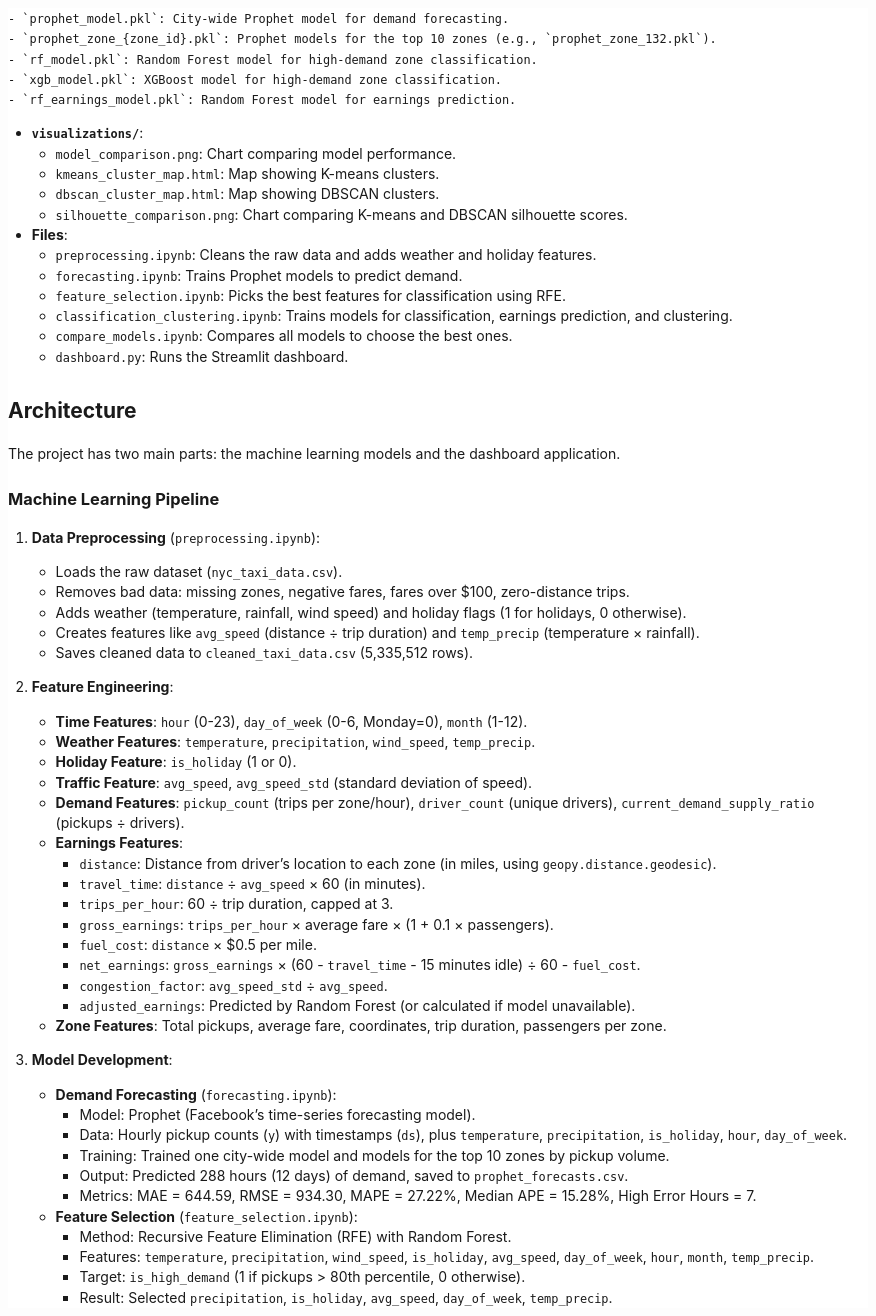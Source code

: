     - `prophet_model.pkl`: City-wide Prophet model for demand forecasting.
    - `prophet_zone_{zone_id}.pkl`: Prophet models for the top 10 zones (e.g., `prophet_zone_132.pkl`).
    - `rf_model.pkl`: Random Forest model for high-demand zone classification.
    - `xgb_model.pkl`: XGBoost model for high-demand zone classification.
    - `rf_earnings_model.pkl`: Random Forest model for earnings prediction.
  - **`visualizations/`**:
    - `model_comparison.png`: Chart comparing model performance.
    - `kmeans_cluster_map.html`: Map showing K-means clusters.
    - `dbscan_cluster_map.html`: Map showing DBSCAN clusters.
    - `silhouette_comparison.png`: Chart comparing K-means and DBSCAN silhouette scores.
- **Files**:
  - `preprocessing.ipynb`: Cleans the raw data and adds weather and holiday features.
  - `forecasting.ipynb`: Trains Prophet models to predict demand.
  - `feature_selection.ipynb`: Picks the best features for classification using RFE.
  - `classification_clustering.ipynb`: Trains models for classification, earnings prediction, and clustering.
  - `compare_models.ipynb`: Compares all models to choose the best ones.
  - `dashboard.py`: Runs the Streamlit dashboard.

## Architecture
The project has two main parts: the machine learning models and the dashboard application.

### Machine Learning Pipeline
1. **Data Preprocessing** (`preprocessing.ipynb`):
   - Loads the raw dataset (`nyc_taxi_data.csv`).
   - Removes bad data: missing zones, negative fares, fares over $100, zero-distance trips.
   - Adds weather (temperature, rainfall, wind speed) and holiday flags (1 for holidays, 0 otherwise).
   - Creates features like `avg_speed` (distance ÷ trip duration) and `temp_precip` (temperature × rainfall).
   - Saves cleaned data to `cleaned_taxi_data.csv` (5,335,512 rows).

2. **Feature Engineering**:
   - **Time Features**: `hour` (0-23), `day_of_week` (0-6, Monday=0), `month` (1-12).
   - **Weather Features**: `temperature`, `precipitation`, `wind_speed`, `temp_precip`.
   - **Holiday Feature**: `is_holiday` (1 or 0).
   - **Traffic Feature**: `avg_speed`, `avg_speed_std` (standard deviation of speed).
   - **Demand Features**: `pickup_count` (trips per zone/hour), `driver_count` (unique drivers), `current_demand_supply_ratio` (pickups ÷ drivers).
   - **Earnings Features**:
     - `distance`: Distance from driver’s location to each zone (in miles, using `geopy.distance.geodesic`).
     - `travel_time`: `distance` ÷ `avg_speed` × 60 (in minutes).
     - `trips_per_hour`: 60 ÷ trip duration, capped at 3.
     - `gross_earnings`: `trips_per_hour` × average fare × (1 + 0.1 × passengers).
     - `fuel_cost`: `distance` × $0.5 per mile.
     - `net_earnings`: `gross_earnings` × (60 - `travel_time` - 15 minutes idle) ÷ 60 - `fuel_cost`.
     - `congestion_factor`: `avg_speed_std` ÷ `avg_speed`.
     - `adjusted_earnings`: Predicted by Random Forest (or calculated if model unavailable).
   - **Zone Features**: Total pickups, average fare, coordinates, trip duration, passengers per zone.

3. **Model Development**:
   - **Demand Forecasting** (`forecasting.ipynb`):
     - Model: Prophet (Facebook’s time-series forecasting model).
     - Data: Hourly pickup counts (`y`) with timestamps (`ds`), plus `temperature`, `precipitation`, `is_holiday`, `hour`, `day_of_week`.
     - Training: Trained one city-wide model and models for the top 10 zones by pickup volume.
     - Output: Predicted 288 hours (12 days) of demand, saved to `prophet_forecasts.csv`.
     - Metrics: MAE = 644.59, RMSE = 934.30, MAPE = 27.22%, Median APE = 15.28%, High Error Hours = 7.
   - **Feature Selection** (`feature_selection.ipynb`):
     - Method: Recursive Feature Elimination (RFE) with Random Forest.
     - Features: `temperature`, `precipitation`, `wind_speed`, `is_holiday`, `avg_speed`, `day_of_week`, `hour`, `month`, `temp_precip`.
     - Target: `is_high_demand` (1 if pickups > 80th percentile, 0 otherwise).
     - Result: Selected `precipitation`, `is_holiday`, `avg_speed`, `day_of_week`, `temp_precip`.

**PROBLEM DETAILS**
A verbatim copy of the records above, without pictures, is required.

**RESULT FOR THIS TASK**
Source code

:     - `prophet_model.pkl`: City-wide Prophet model for demand forecasting.
    - `prophet_zone_{zone_id}.pkl`: Prophet models for the top 10 zones (e.g., `prophet_zone_132.pkl`).
    - `rf_model.pkl`: Random Forest model for high-demand zone classification.
    - `xgb_model.pkl`: XGBoost model for high-demand zone classification.
    - `rf_earnings_model.pkl`: Random Forest model for earnings prediction.
  - **`visualizations/`**:
    - `model_comparison.png`: Chart comparing model performance.
    - `kmeans_cluster_map.html`: Map showing K-means clusters.
    - `dbscan_cluster_map.html`: Map showing DBSCAN clusters.
    - `silhouette_comparison.png`: Chart comparing K-means and DBSCAN silhouette scores.
- **Files**:
  - `preprocessing.ipynb`: Cleans the raw data and adds weather and holiday features.
  - `forecasting.ipynb`: Trains Prophet models to predict demand.
  - `feature_selection.ipynb`: Picks the best features for classification using RFE.
  - `classification_clustering.ipynb`: Trains models for classification, earnings prediction, and clustering.
  - `compare_models.ipynb`: Compares all models to choose the best ones.
  - `dashboard.py`: Runs the Streamlit dashboard.

## Architecture
The project has two main parts: the machine learning models and the dashboard application.

### Machine Learning Pipeline
1. **Data Preprocessing** (`preprocessing.ipynb`):
   - Loads the raw dataset (`nyc_taxi_data.csv`).
   - Removes bad data: missing zones, negative fares, fares over $100, zero-distance trips.
   - Adds weather (temperature, rainfall, wind speed) and holiday flags (1 for holidays, 0 otherwise).
   - Creates features like `avg_speed` (distance ÷ trip duration) and `temp_precip` (temperature × rainfall).
   - Saves cleaned data to `cleaned_taxi_data.csv` (5,335,512 rows).

2. **Feature Engineering**:
   - **Time Features**: `hour` (0-23), `day_of_week` (0-6, Monday=0), `month` (1-12).
   - **Weather Features**: `temperature`, `precipitation`, `wind_speed`, `temp_precip`.
   - **Holiday Feature**: `is_holiday` (1 or 0).
   - **Traffic Feature**: `avg_speed`, `avg_speed_std` (standard deviation of speed).
   - **Demand Features**: `pickup_count` (trips per zone/hour), `driver_count` (unique drivers), `current_demand_supply_ratio` (pickups ÷ drivers).
   - **Earnings Features**:
     - `distance`: Distance from driver’s location to each zone (in miles, using `geopy.distance.geodesic`).
     - `travel_time`: `distance` ÷ `avg_speed` × 60 (in minutes).
     - `trips_per_hour`: 60 ÷ trip duration, capped at 3.
     - `gross_earnings`: `trips_per_hour` × average fare × (1 + 0.1 × passengers).
     - `fuel_cost`: `distance` × $0.5 per mile.
     - `net_earnings`: `gross_earnings` × (60 - `travel_time` - 15 minutes idle) ÷ 60 - `fuel_cost`.
     - `congestion_factor`: `avg_speed_std` ÷ `avg_speed`.
     - `adjusted_earnings`: Predicted by Random Forest (or calculated if model unavailable).
   - **Zone Features**: Total pickups, average fare, coordinates, trip duration, passengers per zone.

3. **Model Development**:
   - **Demand Forecasting** (`forecasting.ipynb`):
     - Model: Prophet (Facebook’s time-series forecasting model).
     - Data: Hourly pickup counts (`y`) with timestamps (`ds`), plus `temperature`, `precipitation`, `is_holiday`, `hour`, `day_of_week`.
     - Training: Trained one city-wide model and models for the top 10 zones by pickup volume.
     - Output: Predicted 288 hours (12 days) of demand, saved to `prophet_forecasts.csv`.
     - Metrics: MAE = 644.59, RMSE = 934.30, MAPE = 27.22%, Median APE = 15.28%, High Error Hours = 7.
   - **Feature Selection** (`feature_selection.ipynb`):
     - Method: Recursive Feature Elimination (RFE) with Random Forest.
     - Features: `temperature`, `precipitation`, `wind_speed`, `is_holiday`, `avg_speed`, `day_of_week`, `hour`, `month`, `temp_precip`.
     - Target: `is_high_demand` (1 if pickups > 80th percentile, 0 otherwise).
     - Result: Selected `precipitation`, `is_holiday`, `avg_speed`, `day_of_week`, `temp_precip`.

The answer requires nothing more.